Fear of death.

Message Bookmarked
Bookmark Removed
Not all messages are displayed: show all messages (1026 of them)

sounds like you're into denying, don't pretend you're not

the late great, Thursday, 27 September 2012 19:45 (eleven years ago) link

What I'm not OK with is pretending the unknowns somehow close, even deny a spiritual/afterlife possibility.

the late great, Thursday, 27 September 2012 19:46 (eleven years ago) link

now what?

the late great, Thursday, 27 September 2012 19:46 (eleven years ago) link

Jim I actually haven't watched it until right now. I think the opponent's positions throughout the debate seem to morph like liquid around the challenges of Hitchens and Harris, as apposed to the debate on this thread where the opponents of the materialist position seem to focus on holes or unknowns in our arguments that are somehow positive reinforcements of an, if nothing else, wishful preservation of their consciousness after death.

Evan, Thursday, 27 September 2012 19:58 (eleven years ago) link

OK sure they leave it open as much as they leave open any possible scenario I feel like conjuring out of nothing.

Evan, Thursday, 27 September 2012 20:01 (eleven years ago) link

you use a lot of loaded terms, like "wishful"

the late great, Thursday, 27 September 2012 20:07 (eleven years ago) link

why not "hypothetical", i think the materialists get that courtesy from you

the late great, Thursday, 27 September 2012 20:07 (eleven years ago) link

To equate its value with that of what is inferred to be the truth based on observable reality, is based only on the wish or hope that you're consciousness can float away intact from the brain from which it is not a separate entity.

Evan, Thursday, 27 September 2012 20:15 (eleven years ago) link

your***** oops

Evan, Thursday, 27 September 2012 20:15 (eleven years ago) link

Of course nothing can be equated sufficiently with the incredible human consciousness in our observable reality, but it seems to me wishful thinking to look at anything else in physics, where a vessel made up of parts and functioning as a single mechanism produces activity- that when completely inactive stops producing that activity, to say the brain is the one thing that does not follow these logical rules.

Evan, Thursday, 27 September 2012 20:27 (eleven years ago) link

not if you've read about billiard balls

the late great, Thursday, 27 September 2012 20:32 (eleven years ago) link

"Wishful" specifically because it affects us so personally and we want to keep existing, or in no way can we imagine not existing since existence and our personal perspectives are one in the same. It is natural to want to perceive the universe within our own context of self.

Evan, Thursday, 27 September 2012 20:32 (eleven years ago) link

go on

Evan, Thursday, 27 September 2012 20:32 (eleven years ago) link

in physics, where a vessel made up of parts and functioning as a single mechanism

LOL

the late great, Thursday, 27 September 2012 20:33 (eleven years ago) link

actual LOLs

the late great, Thursday, 27 September 2012 20:33 (eleven years ago) link

nobody is saying their brain lives on

the late great, Thursday, 27 September 2012 20:34 (eleven years ago) link

just that the "sensation" of consciousness might continue

the late great, Thursday, 27 September 2012 20:35 (eleven years ago) link

What's so funny.

The brain would have to live on to "sense" something. Consciousness is not a separate thing from the workings of the brain.
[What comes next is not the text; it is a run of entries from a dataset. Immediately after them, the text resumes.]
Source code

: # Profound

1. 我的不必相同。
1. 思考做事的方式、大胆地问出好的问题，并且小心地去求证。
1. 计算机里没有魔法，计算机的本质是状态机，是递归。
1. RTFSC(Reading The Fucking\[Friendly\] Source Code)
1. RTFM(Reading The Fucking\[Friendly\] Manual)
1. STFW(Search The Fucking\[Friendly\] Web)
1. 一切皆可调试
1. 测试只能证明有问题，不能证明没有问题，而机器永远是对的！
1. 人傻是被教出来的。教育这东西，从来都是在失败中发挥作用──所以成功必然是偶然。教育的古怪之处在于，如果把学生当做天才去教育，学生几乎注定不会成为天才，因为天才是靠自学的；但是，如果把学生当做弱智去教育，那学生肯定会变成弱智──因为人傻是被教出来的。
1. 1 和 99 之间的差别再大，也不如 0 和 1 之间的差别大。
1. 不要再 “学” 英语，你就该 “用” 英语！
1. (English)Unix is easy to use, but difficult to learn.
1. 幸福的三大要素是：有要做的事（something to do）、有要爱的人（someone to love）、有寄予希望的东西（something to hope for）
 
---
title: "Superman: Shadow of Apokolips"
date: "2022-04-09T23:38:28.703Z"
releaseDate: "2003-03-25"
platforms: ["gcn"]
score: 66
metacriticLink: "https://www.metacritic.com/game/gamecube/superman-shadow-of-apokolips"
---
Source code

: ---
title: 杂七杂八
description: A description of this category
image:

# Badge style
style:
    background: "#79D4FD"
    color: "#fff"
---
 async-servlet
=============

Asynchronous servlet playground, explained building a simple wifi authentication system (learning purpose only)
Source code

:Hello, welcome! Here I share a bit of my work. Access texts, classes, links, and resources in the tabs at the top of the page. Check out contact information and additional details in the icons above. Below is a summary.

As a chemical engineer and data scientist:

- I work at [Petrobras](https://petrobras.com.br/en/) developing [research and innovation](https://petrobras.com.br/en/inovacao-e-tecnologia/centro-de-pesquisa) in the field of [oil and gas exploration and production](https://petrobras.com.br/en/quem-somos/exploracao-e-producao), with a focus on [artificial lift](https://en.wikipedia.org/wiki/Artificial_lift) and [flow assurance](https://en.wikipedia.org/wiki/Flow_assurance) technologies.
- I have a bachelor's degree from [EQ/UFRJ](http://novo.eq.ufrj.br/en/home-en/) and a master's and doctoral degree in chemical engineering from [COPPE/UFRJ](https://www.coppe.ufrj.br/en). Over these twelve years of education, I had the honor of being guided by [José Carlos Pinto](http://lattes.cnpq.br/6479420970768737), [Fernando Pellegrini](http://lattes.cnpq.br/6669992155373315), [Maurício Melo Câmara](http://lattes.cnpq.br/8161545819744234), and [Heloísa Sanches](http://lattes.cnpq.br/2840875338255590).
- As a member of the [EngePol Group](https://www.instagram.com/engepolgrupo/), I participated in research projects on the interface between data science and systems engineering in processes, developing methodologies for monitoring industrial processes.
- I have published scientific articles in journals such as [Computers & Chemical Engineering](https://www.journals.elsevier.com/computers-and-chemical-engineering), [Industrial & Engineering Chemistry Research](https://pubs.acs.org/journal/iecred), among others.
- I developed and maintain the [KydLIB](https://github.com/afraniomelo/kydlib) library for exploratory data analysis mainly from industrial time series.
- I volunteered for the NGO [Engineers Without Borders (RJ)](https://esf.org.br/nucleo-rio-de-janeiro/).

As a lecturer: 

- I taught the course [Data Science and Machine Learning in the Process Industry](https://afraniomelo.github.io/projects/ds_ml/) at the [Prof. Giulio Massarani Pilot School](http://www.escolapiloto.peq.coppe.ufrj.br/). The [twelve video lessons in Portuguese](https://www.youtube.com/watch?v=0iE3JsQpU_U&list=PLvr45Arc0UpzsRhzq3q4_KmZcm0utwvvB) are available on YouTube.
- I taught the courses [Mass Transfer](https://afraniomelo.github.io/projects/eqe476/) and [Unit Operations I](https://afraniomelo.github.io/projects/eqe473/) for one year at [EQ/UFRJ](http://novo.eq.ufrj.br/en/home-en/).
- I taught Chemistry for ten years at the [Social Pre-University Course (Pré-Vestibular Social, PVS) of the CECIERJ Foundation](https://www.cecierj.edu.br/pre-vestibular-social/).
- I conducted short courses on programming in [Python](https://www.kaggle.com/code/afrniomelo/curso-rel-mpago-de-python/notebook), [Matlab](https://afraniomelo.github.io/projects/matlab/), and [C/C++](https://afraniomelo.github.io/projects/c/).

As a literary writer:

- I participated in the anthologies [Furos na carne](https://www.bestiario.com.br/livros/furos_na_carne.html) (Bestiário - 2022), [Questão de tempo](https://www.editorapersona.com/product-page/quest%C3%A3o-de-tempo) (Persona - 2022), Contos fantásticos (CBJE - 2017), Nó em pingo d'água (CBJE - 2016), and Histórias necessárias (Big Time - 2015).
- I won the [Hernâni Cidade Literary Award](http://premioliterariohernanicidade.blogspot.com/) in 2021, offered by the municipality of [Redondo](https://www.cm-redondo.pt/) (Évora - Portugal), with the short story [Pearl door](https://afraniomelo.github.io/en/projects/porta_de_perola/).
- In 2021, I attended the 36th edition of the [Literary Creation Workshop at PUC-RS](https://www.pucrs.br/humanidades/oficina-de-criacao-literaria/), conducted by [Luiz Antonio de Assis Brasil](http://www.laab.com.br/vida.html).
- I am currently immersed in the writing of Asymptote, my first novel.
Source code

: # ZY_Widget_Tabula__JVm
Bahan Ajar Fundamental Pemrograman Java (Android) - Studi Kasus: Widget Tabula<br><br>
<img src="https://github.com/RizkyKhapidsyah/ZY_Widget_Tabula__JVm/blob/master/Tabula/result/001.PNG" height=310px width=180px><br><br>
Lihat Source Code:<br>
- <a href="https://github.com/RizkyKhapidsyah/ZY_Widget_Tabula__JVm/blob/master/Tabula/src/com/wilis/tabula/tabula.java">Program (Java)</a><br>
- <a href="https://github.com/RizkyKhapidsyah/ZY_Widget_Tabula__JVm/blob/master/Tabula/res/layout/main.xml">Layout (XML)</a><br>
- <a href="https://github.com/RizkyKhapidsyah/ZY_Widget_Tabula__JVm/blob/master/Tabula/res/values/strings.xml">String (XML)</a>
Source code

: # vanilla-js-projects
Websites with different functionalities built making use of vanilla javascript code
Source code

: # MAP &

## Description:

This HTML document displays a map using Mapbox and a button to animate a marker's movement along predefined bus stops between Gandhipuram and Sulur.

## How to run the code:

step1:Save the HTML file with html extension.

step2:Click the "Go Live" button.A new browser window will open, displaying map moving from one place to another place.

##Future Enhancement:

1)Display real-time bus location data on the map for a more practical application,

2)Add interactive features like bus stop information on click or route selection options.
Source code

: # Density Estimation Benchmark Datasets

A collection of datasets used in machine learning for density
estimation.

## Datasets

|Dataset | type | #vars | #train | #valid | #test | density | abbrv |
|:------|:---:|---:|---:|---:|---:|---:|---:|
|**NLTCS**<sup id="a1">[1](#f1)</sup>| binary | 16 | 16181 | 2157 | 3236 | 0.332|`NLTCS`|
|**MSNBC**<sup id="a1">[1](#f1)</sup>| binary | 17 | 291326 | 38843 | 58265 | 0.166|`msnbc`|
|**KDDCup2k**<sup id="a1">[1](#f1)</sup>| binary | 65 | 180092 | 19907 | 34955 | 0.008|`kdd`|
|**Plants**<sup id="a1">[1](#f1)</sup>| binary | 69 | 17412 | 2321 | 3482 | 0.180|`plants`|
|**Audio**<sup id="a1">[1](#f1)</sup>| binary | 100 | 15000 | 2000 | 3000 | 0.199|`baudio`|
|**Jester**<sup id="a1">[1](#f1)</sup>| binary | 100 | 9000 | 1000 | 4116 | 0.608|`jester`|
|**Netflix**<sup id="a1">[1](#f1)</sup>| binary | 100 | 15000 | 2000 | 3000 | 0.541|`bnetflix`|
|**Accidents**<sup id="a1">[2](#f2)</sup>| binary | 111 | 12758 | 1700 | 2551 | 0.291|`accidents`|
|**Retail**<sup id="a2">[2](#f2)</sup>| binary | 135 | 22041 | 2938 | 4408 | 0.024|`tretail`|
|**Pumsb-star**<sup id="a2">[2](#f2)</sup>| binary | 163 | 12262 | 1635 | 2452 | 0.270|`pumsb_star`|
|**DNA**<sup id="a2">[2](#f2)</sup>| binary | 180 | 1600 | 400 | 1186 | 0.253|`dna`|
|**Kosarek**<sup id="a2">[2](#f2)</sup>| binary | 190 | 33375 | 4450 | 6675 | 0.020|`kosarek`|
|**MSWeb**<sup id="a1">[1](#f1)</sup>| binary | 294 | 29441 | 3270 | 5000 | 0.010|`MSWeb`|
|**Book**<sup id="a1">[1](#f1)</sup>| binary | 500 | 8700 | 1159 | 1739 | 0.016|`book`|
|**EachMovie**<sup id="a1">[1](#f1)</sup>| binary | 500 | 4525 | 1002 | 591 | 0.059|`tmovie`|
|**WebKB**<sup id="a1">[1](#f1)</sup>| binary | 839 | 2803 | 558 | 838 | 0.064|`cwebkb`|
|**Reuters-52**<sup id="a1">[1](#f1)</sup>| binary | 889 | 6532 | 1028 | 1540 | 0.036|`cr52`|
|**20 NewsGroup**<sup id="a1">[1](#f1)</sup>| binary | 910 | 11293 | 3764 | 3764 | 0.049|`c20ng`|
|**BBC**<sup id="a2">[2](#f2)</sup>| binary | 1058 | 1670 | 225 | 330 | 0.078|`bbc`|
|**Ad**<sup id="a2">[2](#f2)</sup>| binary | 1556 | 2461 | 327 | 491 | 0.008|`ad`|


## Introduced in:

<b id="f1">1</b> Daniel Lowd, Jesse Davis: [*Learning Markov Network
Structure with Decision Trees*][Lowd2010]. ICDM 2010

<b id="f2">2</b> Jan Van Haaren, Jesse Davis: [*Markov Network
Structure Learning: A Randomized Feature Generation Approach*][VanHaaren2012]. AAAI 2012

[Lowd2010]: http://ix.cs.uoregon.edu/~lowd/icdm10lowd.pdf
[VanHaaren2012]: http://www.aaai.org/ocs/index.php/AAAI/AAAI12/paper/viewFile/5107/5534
Evan, Thursday, 27 September 2012 20:38 (eleven years ago) link

"Wishful" specifically because it affects us so personally and we want to keep existing,

appeal to motive, your honor!

the late great, Thursday, 27 September 2012 20:38 (eleven years ago) link

it's funny because at every turn physics complicates that notion that things are made of parts

it's funny because we don't know where the parts of consciousness are, at every turn philosophy complicates that one

it's funny because it doesn't actually function as a single mechanism, brain science confirms that

the late great, Thursday, 27 September 2012 20:40 (eleven years ago) link

it's funny because you sound like you're describing a free body diagram

the late great, Thursday, 27 September 2012 20:41 (eleven years ago) link

it remaind me of college when i was really good at free body diagrams

the late great, Thursday, 27 September 2012 20:42 (eleven years ago) link

in no way can we imagine not existing since existence and our personal perspectives are one in the same

This is what convinced me of life after death as a kid- just the fact that I couldn't imagine what it would be like to not exist. Of course now I'm older and I realize there are lots of times when there's nothing that it's like to be me - ie., when I'm unconscious. Still there's something weird to think about not existing ever again.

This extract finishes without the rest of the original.